Censored regression methods for analyzing extreme end of a normally-distributed variable I have a normally distributed continuous variable referring to an observed human behavior, and I'm interested in measuring or rather analyzing the extreme of this behavior, namely, the top 10% of the distribution as displayed in this graph. So I went ahead and replaced all the values below the 90th percentile with the value corresponding to that percentile (cutoff). This new variable is now exponentially-distributed and  left-censored with a huge pile of data on the left. My goal is to conduct a multiple regression analysis with the censored variable as the DV.

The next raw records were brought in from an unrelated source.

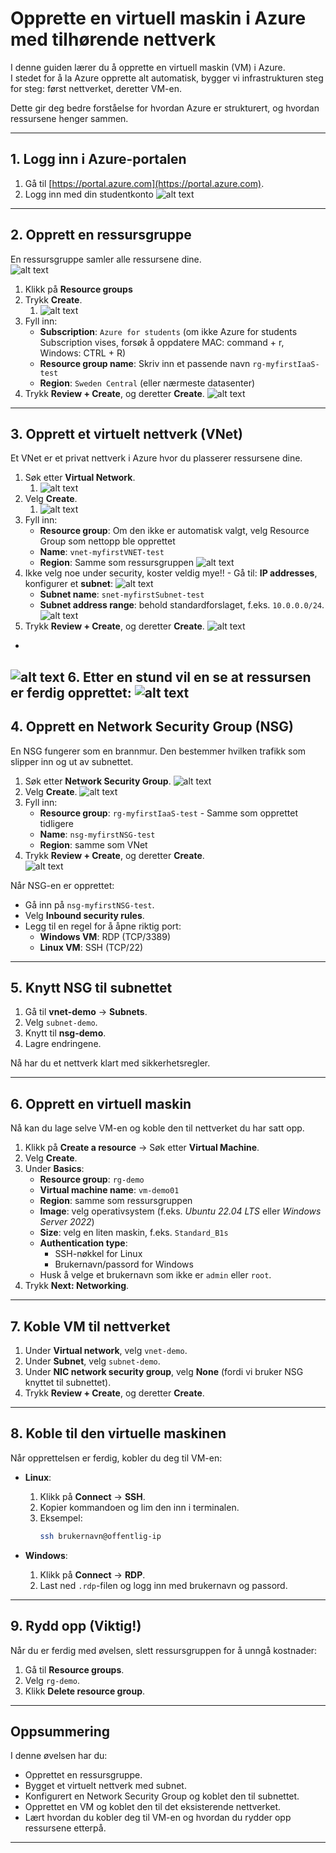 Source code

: # Opprette en virtuell maskin i Azure med tilhørende nettverk

I denne guiden lærer du å opprette en virtuell maskin (VM) i Azure.  
I stedet for å la Azure opprette alt automatisk, bygger vi infrastrukturen steg for steg: først nettverket, deretter VM-en.  

Dette gir deg bedre forståelse for hvordan Azure er strukturert, og hvordan ressursene henger sammen.

---

## 1. Logg inn i Azure-portalen
1. Gå til [https://portal.azure.com](https://portal.azure.com).  
2. Logg inn med din studentkonto
![alt text](img/azureportal.png)

---

## 2. Opprett en ressursgruppe
En ressursgruppe samler alle ressursene dine.  
![alt text](img/resourcegroup.png)
1. Klikk på **Resource groups**  
2. Trykk **Create**.
   1. ![alt text](img/createRG.png)
3. Fyll inn:  
   - **Subscription**: `Azure for students` (om ikke Azure for students Subscription vises, forsøk å oppdatere MAC: command + r, Windows: CTRL + R)
   - **Resource group name**: Skriv inn et passende navn `rg-myfirstIaaS-test` 
   - **Region**: `Sweden Central` (eller nærmeste datasenter)  
4. Trykk **Review + Create**, og deretter **Create**.
![alt text](img/rgSweden.png)

---

## 3. Opprett et virtuelt nettverk (VNet)
Et VNet er et privat nettverk i Azure hvor du plasserer ressursene dine.  

1. Søk etter **Virtual Network**.
   1. ![alt text](img/vnet.png)
2. Velg **Create**.
   1. ![alt text](img/createVNET.png)
3. Fyll inn:  
   - **Resource group**: Om den ikke er automatisk valgt, velg Resource Group som nettopp ble opprettet
   - **Name**: `vnet-myfirstVNET-test`  
   - **Region**: Samme som ressursgruppen
![alt text](img/vnetSwedenBasics.png)
4. Ikke velg noe under security, koster veldig mye!! - Gå til: **IP addresses**, konfigurer et **subnet**:
![alt text](img/editSubnet.png)
   - **Subnet name**: `snet-myfirstSubnet-test`  
   - **Subnet address range**: behold standardforslaget, f.eks. `10.0.0.0/24`.
![alt text](img/saveSubnet.png)
5. Trykk **Review + Create**, og deretter **Create**.
![alt text](img/ReviewCreateVNET.png)
-
![alt text](img/validationPasedSewdenVNET.png)
6. Etter en stund vil en se at ressursen er ferdig opprettet:
![alt text](img/vnet-done.png)
---

## 4. Opprett en Network Security Group (NSG)
En NSG fungerer som en brannmur. Den bestemmer hvilken trafikk som slipper inn og ut av subnettet.  

1. Søk etter **Network Security Group**.
![alt text](img/searchNSG.png)
2. Velg **Create**.
![alt text](img/createNSG.png)  
3. Fyll inn:  
   - **Resource group**: `rg-myfirstIaaS-test` - Samme som opprettet tidligere
   - **Name**: `nsg-myfirstNSG-test`  
   - **Region**: samme som VNet
4. Trykk **Review + Create**, og deretter **Create**.  
![alt text](img/reviewAndCreateNSG.png)

Når NSG-en er opprettet:
- Gå inn på `nsg-myfirstNSG-test`.
- Velg **Inbound security rules**.  
- Legg til en regel for å åpne riktig port:  
  - **Windows VM**: RDP (TCP/3389)  
  - **Linux VM**: SSH (TCP/22)

---

## 5. Knytt NSG til subnettet
1. Gå til **vnet-demo** → **Subnets**.  
2. Velg `subnet-demo`.  
3. Knytt til **nsg-demo**.  
4. Lagre endringene.

Nå har du et nettverk klart med sikkerhetsregler.

---

## 6. Opprett en virtuell maskin
Nå kan du lage selve VM-en og koble den til nettverket du har satt opp.

1. Klikk på **Create a resource** → Søk etter **Virtual Machine**.  
2. Velg **Create**.  
3. Under **Basics**:  
   - **Resource group**: `rg-demo`  
   - **Virtual machine name**: `vm-demo01`  
   - **Region**: samme som ressursgruppen  
   - **Image**: velg operativsystem (f.eks. *Ubuntu 22.04 LTS* eller *Windows Server 2022*)  
   - **Size**: velg en liten maskin, f.eks. `Standard_B1s`  
   - **Authentication type**:  
     - SSH-nøkkel for Linux  
     - Brukernavn/passord for Windows  
   - Husk å velge et brukernavn som ikke er `admin` eller `root`.  
4. Trykk **Next: Networking**.  

---

## 7. Koble VM til nettverket
1. Under **Virtual network**, velg `vnet-demo`.  
2. Under **Subnet**, velg `subnet-demo`.  
3. Under **NIC network security group**, velg **None** (fordi vi bruker NSG knyttet til subnettet).  
4. Trykk **Review + Create**, og deretter **Create**.

---

## 8. Koble til den virtuelle maskinen
Når opprettelsen er ferdig, kobler du deg til VM-en:

- **Linux**:  
  1. Klikk på **Connect** → **SSH**.  
  2. Kopier kommandoen og lim den inn i terminalen.  
  3. Eksempel:  
     ```bash
     ssh brukernavn@offentlig-ip
     ```

- **Windows**:  
  1. Klikk på **Connect** → **RDP**.  
  2. Last ned `.rdp`-filen og logg inn med brukernavn og passord.

---

## 9. Rydd opp (Viktig!)
Når du er ferdig med øvelsen, slett ressursgruppen for å unngå kostnader:  

1. Gå til **Resource groups**.  
2. Velg `rg-demo`.  
3. Klikk **Delete resource group**.  

---

## Oppsummering
I denne øvelsen har du:
- Opprettet en ressursgruppe.  
- Bygget et virtuelt nettverk med subnet.  
- Konfigurert en Network Security Group og koblet den til subnettet.  
- Opprettet en VM og koblet den til det eksisterende nettverket.  
- Lært hvordan du kobler deg til VM-en og hvordan du rydder opp ressursene etterpå.  

---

Clarification: The reason why I replaced values with a cutoff is that there is no variation below the cutoff that is meaningful for the purposes of measuring the extreme behavior. For example, if the range of values is 1 to 40, and the cutoff is 20, I'm assuming that any value below 20 is not meaningfully different from 20 (and I have good reason to assume this). 
Question: 
Someone suggested that I use tobit regression, but from what I've read tobit regression assumes that the censored data is normally distributed, whereas, in this case, I am no longer interested in the original variable--the new variable of interest represents an extreme behavior that is not normally distributed. If I am correct that tobit regression would not be appropriate, what would be an appropriate regression method to use? 
 A: Could you clarify what you did when you said you "replaced all the values below the 90th percentile with the value corresponding to that percentile?"
That part is not clear to me, for one. I presume you mean that you discretized the continuous values to the left of your cutoff. It's not obvious, according to econometric or statistical theory, why you should choose to replace the data to the left of that point in the first place. 
Josh Angrist and Jorn-Steffen Pischke, in their book Mostly Harmless Econometrics, strongly advise against using censored data approaches when the data is not truly censored. For one, using approaches like Tobit require distributional assumptions, potential reductions in efficiency, and complicated functional forms to find marginal effects. See this discussion in Chapter 3, pages 94-102. There are other censored and zero-inflated approaches which do not require normality but still face the same criticisms I referenced above.
Hence, the recommendation is to use linear-regression and pay particular attention to the structure of your standard error.